In chi viene identificato questo ‘grande burattinaio’?
Nelle categorie del nemico storico. Spesso in maniera antisemita, andando a colpire gli ebrei, ma anche nei confronti di altre categorie. Si va a colpire sempre il diverso e questo permette di puntare il dito verso un presunto colpevole che provoca la crisi per arricchire la propria categoria attraverso l’impoverimento degli europei.
In genere quali sono i rapporti tra i movimenti di estrema destra e i piccoli gruppi al loro interno?
Immaginiamo una base da intendersi come un’area sociale piuttosto vasta che ha punte estreme dove ci sono gli elementi più radicali. Man mano che ci si allontana da questi estremi c’è uno spazio ancora di ultradestra nel quale a un certo punto c’è un confine. Questo confine è dato dai ‘confini del partito’ che ha almeno ufficialmente accettano il gioco democratico. Questo significa che il partito entra nella dinamica democratica per partecipare alle elezioni: a volte si può ritrovare anche al governo, altre volte sta solo all’opposizione.
Non per questo la struttura di un partito di destra o di estrema destra cessa di dialogare Gli ambiti contigui alla sua base.

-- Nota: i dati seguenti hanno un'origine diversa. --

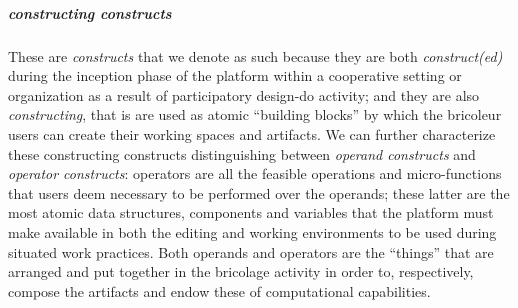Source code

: \documentclass{article}
\begin{document}
\subparagraph{constructing constructs} These are \emph{constructs} that we denote as such because they are both \emph{construct(ed)} during the inception phase of the platform within a cooperative setting or organization as a result of participatory design-do activity; and they are also \emph{constructing}, that is are used as atomic ``building blocks'' by which the bricoleur users can create their working spaces and artifacts. We can further characterize these constructing constructs distinguishing between \emph{operand constructs} and \emph{operator constructs}: operators are all the feasible operations and micro-functions that users deem necessary to be performed over the operands; these latter are the most atomic data structures, components and variables that the platform must make available in both the editing and working environments to be used during situated work practices. Both operands and operators are the ``things'' that are arranged and put together in the bricolage activity in order to, respectively, compose the artifacts and endow these of computational capabilities.
\end{document}
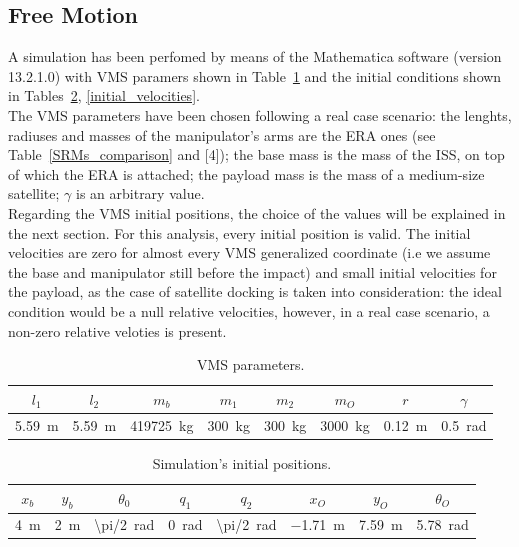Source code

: \documentclass[a4paper,12pt,oneside]{report}
\begin{document}
\subsection{Free Motion}
A simulation has been perfomed by means of the Mathematica software (version 13.2.1.0) with VMS paramers shown in Table~\ref{VMS_parameters} and the initial conditions shown in Tables~\ref{initial_positions}, \ref{initial_velocities}.\\
The VMS parameters have been chosen following a real case scenario: the lenghts, radiuses and masses of the manipulator's arms are the ERA ones (see Table~\ref{SRMs_comparison} and [4]); the base mass is the mass of the ISS, on top of which the ERA is attached; the payload mass is the mass of a medium-size satellite; $\gamma$ is an arbitrary value.\\
Regarding the VMS initial positions, the choice of the values will be explained in the next section. For this analysis, every initial position is valid. The initial velocities are zero for almost every VMS generalized coordinate (i.e we assume the base and manipulator still before the impact) and small initial velocities for the payload, as the case of satellite docking is taken into consideration: the ideal condition would be a null relative velocities, however, in a real case scenario, a non-zero relative veloties is present.\\
\begin{table}
  \caption{VMS parameters.}
  \label{VMS_parameters}
  \begin{center}
  \begin{tabular}{cccccccc}
    \toprule
    $l_1$&$l_2$&$m_b$&$m_1$&$m_2$&$m_O$&$r$&$\gamma$\\
  \midrule
    \SI{5.59}{\metre}&\SI{5.59}{\metre}&\SI{419725}{\kilogram}&\SI{300}{\kilogram}&\SI{300}{\kilogram}&\SI{3000}{\kilogram}&\SI{0.12}{\metre}&\SI{0.5}{\radian}\\
  \bottomrule
  \end{tabular}
  \end{center}
\end{table}
\begin{table}
  \caption{Simulation's initial positions.}
  \label{initial_positions}
  \begin{center}
  \begin{tabular}{cccccccc}
    \toprule
    $x_b$&$y_b$&$\theta_0$&$q_1$&$q_2$&$x_O$&$y_O$&$\theta_O$\\
  \midrule
    \SI{4}{\metre}&\SI{2}{\metre}&\SI[parse-numbers = false]{\pi/2}{\radian}&\SI{0}{\radian}&\SI[parse-numbers = false]{\pi/2}{\radian}&\SI{-1.71}{\metre}&\SI{7.59}{\metre}&\SI{5.78}{\radian}\\
  \bottomrule
  \end{tabular}
  \end{center}
\end{table}
\end{document}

Esiste un rapporto tra una parte che accetta la democrazia ma al contempo nelle sezioni e nelle realtà territoriali o digitali più bassi mantiene rapporti con l’area ‘extraparlamentare’.
Il dialogo con la ‘base’ resta vivo?
C’è uno scambio continuo fra le basi del partito e della sua parte extraparlamentare e fintanto che questi partiti di destra e di estrema destra sono all’opposizione, non ci sono grandi problemi. A quel punto il partito pesa poco e cerca di farsi forza, di compattarsi con questa area extraparlamentare per reggere al meglio possibile.
I veri problemi vengono fuori quando questi partiti assumono posizioni di governo e sono costretti a dare un’immagine più presentabile. In quel caso si è costretti ad allontanare la parte estrema.
Lo scambio resta, sicuramente non c’è totale accondiscenza tra base e partito ma molti temi ideali sono comuni. La differenza sta nella posizione di potere e visibilità che i partiti hanno in quel momento. Il problema viene fuori quando questi partiti assumono posizioni di governo dovendo tenere conto di quello che succede al proprio interno.